3) UPMC outpatient telepsychiatry with 212 K salary with a bonus of 15 K. PA state license needed. No relocation or RVU requirement but no designated admin time.

Thanks in advance!
From a financial standpoint, all of them are poor options.
 
It's amazing how little academic institutions value us. I'm making more than options 1 and 3 as a resident moonlighter this year.
I think it's more like there are still many doctors who value prestige, teaching time, grand rounds, peer interactions, and less clinical care put into a nice little bow of saying "I work for MGH or xyz place". There is clearly value in that. They are just responding to the market forces. It's the same reason why pediatric subspecialities can pay less than their adult counterparts despite requiring more training, people are willing to work for less to work with kids all day. Same thing for why veterinary medicine pays so low despite the extremely competitive environment to get into the schools, etc.
 
First of all, don't take this job. Secondly, if you have the poor judgment to work for MGB - you should know with the inflation adjustment most harvard hospitals are paying 225k starting this July. You are being low balled and should negotiate for a base pay increase + signing bonus.

Honestly job #2 sounds like a slam dunk.
MGH said that 200 is the pay for outpatient with no call 3 years out. However, they have a RVU incentive beyond 3200 around $55/RVU beyond the goal.
 
I think it would be helpful to know why you are considering these 3 jobs. We all have different goals and get excited by different aspects of psychiatry. I personally wouldn’t consider any of these jobs. You may have no interest in mine as well, but it’s hard to give good advise if we don’t know what you are wanting in life.
Absolutely! I should have specified my goals. I want to do private practice with some academic affiliation and the ability to teach.
 
OP it seems like you're leaning towards academic jobs? Is that because you want a career in research or just like being around residents or what do you find particularly enjoyable about academic jobs? For instance, number 2 will really be an academic job in name only as you're very unlikely to make much headway in the department as a 100% remote job only seeing everyone else once every 2 months.

As mentioned above, it would be very helpful to know what you're looking for in a job overall
I like academic spheres and the option to teach/mentor residents. However, my end goal is private practice.
 
Absolutely! I should have specified my goals. I want to do private practice with some academic affiliation and the ability to teach.

Only option 1 gives you much of that. Alternatively in my 8 or so years of private practice, I’ve had 2 institutions call me up and ask if I’ll teach and let students/residents rotate through my clinic.

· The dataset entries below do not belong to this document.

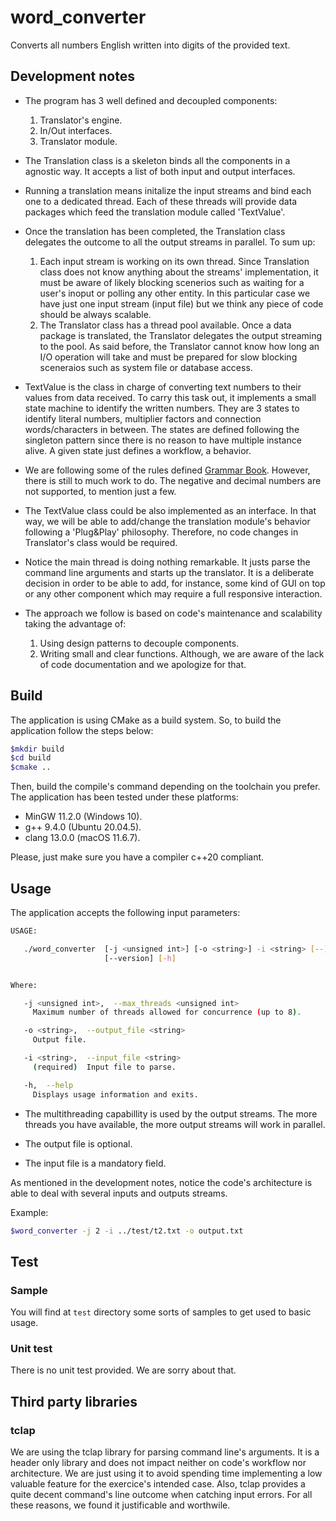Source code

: # word_converter

Converts all numbers English written into digits of the provided text.


## Development notes

* The program has 3 well defined and decoupled components:
	1.	Translator's engine.
	2.	In/Out interfaces.
	3.	Translator module.  

* The Translation class is a skeleton binds all the components in a agnostic way. It accepts a list of both input and output interfaces. 
* Running a translation means initalize the input streams and bind each one to a dedicated thread. Each of these threads will provide data packages which feed the translation module called 'TextValue'. 
* Once the translation has been completed, the Translation class delegates the outcome to all the output streams in parallel. To sum up:
	1.	Each input stream is working on its own thread. Since Translation class does not know anything about the streams' implementation, it must be aware of likely blocking scenerios such as waiting for a user's inoput or polling any other entity. In this particular case we have just one input stream (input file) but we think any piece of code should be always scalable.
	2.	The Translator class has a thread pool available. Once a data package is translated, the Translator delegates the output streaming to the pool. As said before, the Translator cannot know how long an I/O operation will take and must be prepared for slow blocking sceneraios such as system file or database access.
* TextValue is the class in charge of converting text numbers to their values from data received. To carry this task out, it implements a small state machine to identify the written numbers. They are 3 states to identify literal numbers, multiplier factors and connection words/characters in between. The states are defined following the singleton pattern since there is no reason to have multiple instance alive. A given state just defines a workflow, a behavior.
* We are following some of the rules defined [Grammar Book](https://www.grammarbook.com/numbers/numbers.asp). However, there is still to much work to do. The negative and decimal numbers are not supported, to mention just a few.

* The TextValue class could be also implemented as an interface. In that way, we will be able to add/change the translation module's behavior following a 'Plug&Play' philosophy. Therefore, no code changes in Translator's class would be required. 

* Notice the main thread is doing nothing remarkable. It justs parse the command line arguments and starts up the translator. It is a deliberate decision in order to be able to add, for instance, some kind of GUI on top or any other component which may require a full responsive interaction.

* The approach we follow is based on code's maintenance and scalability taking the advantage of:
	1.	Using design patterns to decouple components.
	2.	Writing small and clear functions. Although, we are aware of the lack of code documentation and we apologize for that.


## Build

The application is using CMake as a build system. So, to build the application follow the steps below:

```bash
$mkdir build
$cd build
$cmake ..
```
Then, build the compile's command depending on the toolchain you prefer. The application has been tested under these platforms:

* MinGW 11.2.0 (Windows 10).
* g++ 9.4.0 (Ubuntu 20.04.5).
* clang 13.0.0 (macOS 11.6.7).

Please, just make sure you have a compìler c++20 compliant.


## Usage

The application accepts the following input parameters:

```bash
USAGE: 

   ./word_converter  [-j <unsigned int>] [-o <string>] -i <string> [--]
                     [--version] [-h]


Where: 

   -j <unsigned int>,  --max_threads <unsigned int>
     Maximum number of threads allowed for concurrence (up to 8).

   -o <string>,  --output_file <string>
     Output file.

   -i <string>,  --input_file <string>
     (required)  Input file to parse.

   -h,  --help
     Displays usage information and exits.

```
* The multithreading capabillity is used by the output streams. The more threads you have available, the more output streams will work in parallel.

* The output file is optional.

* The input file is a mandatory field.

As mentioned in the development notes, notice the code's architecture is able to deal with several inputs and outputs streams.

Example:
```bash
$word_converter -j 2 -i ../test/t2.txt -o output.txt
```

## Test
### Sample

You will find at `test` directory some sorts of samples to get used to basic usage.

### Unit test

There is no unit test provided. We are sorry about that.


## Third party libraries
### tclap

We are using the tclap library for parsing command line's arguments. It is a header only library and does not impact neither on code's workflow nor architecture. We are just using it to avoid spending time implementing a low valuable feature for the exercice's intended case. Also, tclap provides a quite decent command's line outcome when catching input errors. For all these reasons, we found it justificable and worthwile.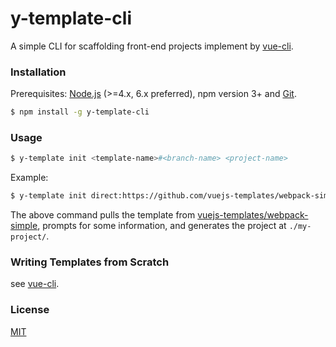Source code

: # y-template-cli

A simple CLI for scaffolding front-end projects implement by [vue-cli](https://github.com/vuejs/vue-cli).

### Installation

Prerequisites: [Node.js](https://nodejs.org/en/) (>=4.x, 6.x preferred), npm version 3+ and [Git](https://git-scm.com/).

``` bash
$ npm install -g y-template-cli
```

### Usage

``` bash
$ y-template init <template-name>#<branch-name> <project-name>
```

Example:

``` bash
$ y-template init direct:https://github.com/vuejs-templates/webpack-simple.git my-project --clone
```

The above command pulls the template from [vuejs-templates/webpack-simple](https://github.com/vuejs-templates/webpack-simple), prompts for some information, and generates the project at `./my-project/`.

### Writing Templates from Scratch

see [vue-cli](https://github.com/vuejs/vue-cli#readme).

### License

[MIT](http://opensource.org/licenses/MIT)
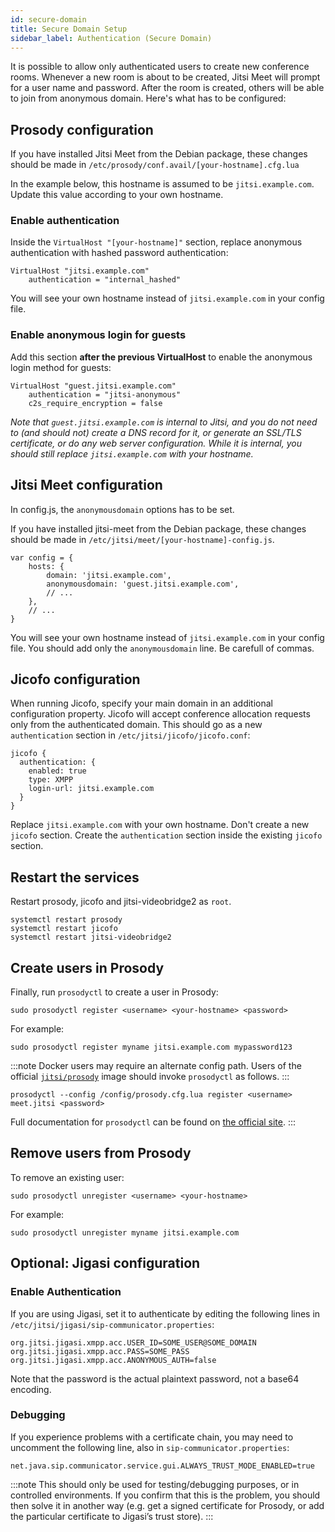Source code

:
 ```yaml
---
id: secure-domain
title: Secure Domain Setup
sidebar_label: Authentication (Secure Domain)
---
```


It is possible to allow only authenticated users to create new conference rooms.
Whenever a new room is about to be created, Jitsi Meet will prompt for a user
name and password. After the room is created, others will be able to join from
anonymous domain. Here's what has to be configured:

## Prosody configuration

If you have installed Jitsi Meet from the Debian package, these changes should
be made in `/etc/prosody/conf.avail/[your-hostname].cfg.lua`

In the example below, this hostname is assumed to be `jitsi.example.com`. Update
this value according to your own hostname.

### Enable authentication

Inside the `VirtualHost "[your-hostname]"` section, replace anonymous
authentication with hashed password authentication:

```
VirtualHost "jitsi.example.com"
    authentication = "internal_hashed"
```

You will see your own hostname instead of `jitsi.example.com` in your config
file.

### Enable anonymous login for guests

Add this section **after the previous VirtualHost** to enable the anonymous
login method for guests:

```
VirtualHost "guest.jitsi.example.com"
    authentication = "jitsi-anonymous"
    c2s_require_encryption = false
```

_Note that `guest.jitsi.example.com` is internal to Jitsi, and you do not need
to (and should not) create a DNS record for it, or generate an SSL/TLS
certificate, or do any web server configuration. While it is internal, you
should still replace `jitsi.example.com` with your hostname._

## Jitsi Meet configuration

In config.js, the `anonymousdomain` options has to be set.

If you have installed jitsi-meet from the Debian package, these changes should
be made in `/etc/jitsi/meet/[your-hostname]-config.js`.

```
var config = {
    hosts: {
        domain: 'jitsi.example.com',
        anonymousdomain: 'guest.jitsi.example.com',
        // ...
    },
    // ...
}
```

You will see your own hostname instead of `jitsi.example.com` in your config
file. You should add only the `anonymousdomain` line. Be carefull of commas.

## Jicofo configuration

When running Jicofo, specify your main domain in an additional configuration
property. Jicofo will accept conference allocation requests only from the
authenticated domain. This should go as a new `authentication` section in
`/etc/jitsi/jicofo/jicofo.conf`:

```
jicofo {
  authentication: {
    enabled: true
    type: XMPP
    login-url: jitsi.example.com
  }
}
```

Replace `jitsi.example.com` with your own hostname. Don't create a new `jicofo`
section. Create the `authentication` section inside the existing `jicofo`
section.

## Restart the services

Restart prosody, jicofo and jitsi-videobridge2 as `root`.

```
systemctl restart prosody
systemctl restart jicofo
systemctl restart jitsi-videobridge2
```

## Create users in Prosody

Finally, run `prosodyctl` to create a user in Prosody:

```
sudo prosodyctl register <username> <your-hostname> <password>
```

For example:

```
sudo prosodyctl register myname jitsi.example.com mypassword123
```

:::note
Docker users may require an alternate config path. Users of the official
[`jitsi/prosody`](https://github.com/jitsi/docker-jitsi-meet) image should
invoke `prosodyctl` as follows.
:::

```
prosodyctl --config /config/prosody.cfg.lua register <username> meet.jitsi <password>
```

Full documentation for `prosodyctl` can be found on
[the official site](https://prosody.im/doc/prosodyctl). :::

## Remove users from Prosody

To remove an existing user:

```
sudo prosodyctl unregister <username> <your-hostname>
```

For example:

```
sudo prosodyctl unregister myname jitsi.example.com
```

## Optional: Jigasi configuration

### Enable Authentication

If you are using Jigasi, set it to authenticate by editing the following lines
in `/etc/jitsi/jigasi/sip-communicator.properties`:

```
org.jitsi.jigasi.xmpp.acc.USER_ID=SOME_USER@SOME_DOMAIN
org.jitsi.jigasi.xmpp.acc.PASS=SOME_PASS
org.jitsi.jigasi.xmpp.acc.ANONYMOUS_AUTH=false
```

Note that the password is the actual plaintext password, not a base64 encoding.

### Debugging

If you experience problems with a certificate chain, you may need to uncomment
the following line, also in `sip-communicator.properties`:

```
net.java.sip.communicator.service.gui.ALWAYS_TRUST_MODE_ENABLED=true
```

:::note
This should only be used for testing/debugging purposes, or in
controlled environments. If you confirm that this is the problem, you should
then solve it in another way (e.g. get a signed certificate for Prosody, or add
the particular certificate to Jigasi’s trust store).
:::

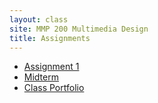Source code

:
 ```yaml
---
layout: class
site: MMP 200 Multimedia Design
title: Assignments
---
```


- [Assignment 1](assignment1/assignment1.md)
- [Midterm](midterm.md)
- [Class Portfolio](portfolio.md)
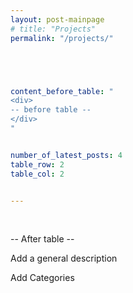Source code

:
 ```yaml
---
layout: post-mainpage
# title: "Projects"
permalink: "/projects/"





content_before_table: "
<div> 
-- before table --
</div>
"


number_of_latest_posts: 4
table_row: 2
table_col: 2


---
```




<br>


-- After table --

Add a general description

Add Categories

If you want tele, I’d go with more money and offer to volunteer some teaching hours with a nearby academic program.
 
I think it's more like there are still many doctors who value prestige, teaching time, grand rounds, peer interactions, and less clinical care put into a nice little bow of saying "I work for MGH or xyz place". There is clearly value in that. They are just responding to the market forces. It's the same reason why pediatric subspecialities can pay less than their adult counterparts despite requiring more training, people are willing to work for less to work with kids all day. Same thing for why veterinary medicine pays so low despite the extremely competitive environment to get into the schools, etc.
I know you are right in a lot of ways, but in other ways I think institutions prey upon (some of) us and our naivety. I have co-residents (many of whom went the traditional HS>college>med school route) who just assume that average pay is whatever they see on indeed, theres no room for negotiation, and they should just be happy to make average. As we know those "averages" on some of the big job sites isn't actually indicative of worth or necessarily relative to the work requirements an employer may place upon you. It feels weird to be out earning some of the attendings at my program simply because I know how to call around, network, and not accept the first offer I see.
 
I know you are right in a lot of ways, but in other ways I think institutions prey upon (some of) us and our naivety. I have co-residents (many of whom went the traditional HS>college>med school route) who just assume that average pay is whatever they see on indeed, theres no room for negotiation, and they should just be happy to make average. As we know those "averages" on some of the big job sites isn't actually indicative of worth or necessarily relative to the work requirements an employer may place upon you. It feels weird to be out earning some of the attendings at my program simply because I know how to call around, network, and not accept the first offer I see.
You are also entirely right, and certainly people under value themselves and don't negotiate or comparison shop enough for work. I negotiated a 30% increase compared to first offer for moonlighting, they clearly low-balled related to my age as a PGY 5 fellow despite being already adult boarded.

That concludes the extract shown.